إِنَّ فِي اللَّيْلِ لَسَاعَةً، لَا يُوَافِقُهَا رَجُلٌ مُسْلِمٌ، يَسْأَلُ اللَّهَ خَيْرًا مِنْ أَمْرِ الدُّنْيَا وَالْآخِرَةِ، إِلَّا أَعْطَاهُ إِيَّاهُ، وَذَلِكَ فِي كُلِّ لَيْلَةٍ

"Sesungguhnya pada malam hari ada suatu saat di mana seorang Muslim yang memohon kepada Allah suatu kebaikan dari urusan dunia dan akhirat, pasti akan dikabulkan.
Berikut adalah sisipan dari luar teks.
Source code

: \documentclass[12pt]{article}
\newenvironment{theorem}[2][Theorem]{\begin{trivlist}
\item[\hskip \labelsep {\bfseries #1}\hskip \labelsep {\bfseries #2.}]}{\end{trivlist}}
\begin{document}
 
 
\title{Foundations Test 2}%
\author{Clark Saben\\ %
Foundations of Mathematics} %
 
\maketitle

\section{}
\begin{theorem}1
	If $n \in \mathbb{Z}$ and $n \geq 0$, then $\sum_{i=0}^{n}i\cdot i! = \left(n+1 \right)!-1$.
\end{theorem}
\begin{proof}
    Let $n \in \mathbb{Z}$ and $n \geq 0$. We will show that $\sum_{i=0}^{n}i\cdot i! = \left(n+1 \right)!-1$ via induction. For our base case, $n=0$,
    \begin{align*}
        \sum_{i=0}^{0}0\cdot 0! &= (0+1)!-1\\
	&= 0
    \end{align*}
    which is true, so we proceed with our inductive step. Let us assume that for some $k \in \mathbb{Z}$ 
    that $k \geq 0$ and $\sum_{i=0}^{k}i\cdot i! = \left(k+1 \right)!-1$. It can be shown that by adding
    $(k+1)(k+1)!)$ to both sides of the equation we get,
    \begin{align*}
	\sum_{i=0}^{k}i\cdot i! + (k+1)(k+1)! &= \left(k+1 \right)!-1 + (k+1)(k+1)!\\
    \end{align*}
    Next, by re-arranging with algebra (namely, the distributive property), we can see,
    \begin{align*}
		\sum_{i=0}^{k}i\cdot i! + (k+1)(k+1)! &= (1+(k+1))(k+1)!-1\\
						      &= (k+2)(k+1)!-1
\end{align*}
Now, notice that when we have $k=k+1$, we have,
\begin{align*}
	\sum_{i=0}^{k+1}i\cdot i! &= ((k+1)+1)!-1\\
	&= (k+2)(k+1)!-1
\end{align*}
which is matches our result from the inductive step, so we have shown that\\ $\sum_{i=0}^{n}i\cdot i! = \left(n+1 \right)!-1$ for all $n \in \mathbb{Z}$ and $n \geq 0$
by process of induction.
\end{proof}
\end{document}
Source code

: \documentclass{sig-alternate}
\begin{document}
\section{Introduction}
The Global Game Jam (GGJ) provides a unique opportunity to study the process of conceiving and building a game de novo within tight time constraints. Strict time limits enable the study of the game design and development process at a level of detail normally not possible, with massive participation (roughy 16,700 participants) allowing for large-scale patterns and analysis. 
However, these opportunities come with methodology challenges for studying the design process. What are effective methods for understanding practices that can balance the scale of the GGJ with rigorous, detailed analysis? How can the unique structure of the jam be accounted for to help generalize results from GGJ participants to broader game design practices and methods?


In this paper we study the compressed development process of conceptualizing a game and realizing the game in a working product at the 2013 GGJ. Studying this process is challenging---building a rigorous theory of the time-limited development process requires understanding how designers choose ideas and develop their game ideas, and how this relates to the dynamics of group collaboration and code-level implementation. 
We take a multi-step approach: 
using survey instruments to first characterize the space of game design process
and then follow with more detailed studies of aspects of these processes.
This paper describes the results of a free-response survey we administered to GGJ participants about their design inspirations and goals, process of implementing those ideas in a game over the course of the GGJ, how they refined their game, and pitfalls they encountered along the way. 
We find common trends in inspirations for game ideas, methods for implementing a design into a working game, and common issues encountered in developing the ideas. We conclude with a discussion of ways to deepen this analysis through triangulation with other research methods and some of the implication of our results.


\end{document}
Dan itu terjadi setiap malam." (HR. Muslim).


5. Menggunakan Teknologi untuk Silaturahim
Jika tidak bisa mudik atau ingin lebih memanfaatkan malam-malam terakhir untuk iktikaf, manfaatkan teknologi untuk tetap bersilaturahim dengan keluarga melalui video call atau pesan digital.

Mudik dan iktikaf sama-sama memiliki keutamaan besar dalam Islam. Silaturahim memperkuat hubungan antar sesama manusia, sementara iktikaf memperkuat hubungan dengan Allah. Oleh karena itu, setiap Muslim perlu menyeimbangkan keduanya dengan bijak agar tidak kehilangan keutamaan dari salah satu ibadah ini.

Dengan perencanaan waktu yang baik, setiap Muslim dapat menjalankan mudik sekaligus tetap mendapatkan keberkahan sepuluh malam terakhir Ramadan. Ramadan adalah waktu terbaik untuk meningkatkan kualitas ibadah, baik dalam hubungan dengan Allah maupun dalam menjaga silaturahim dengan sesama.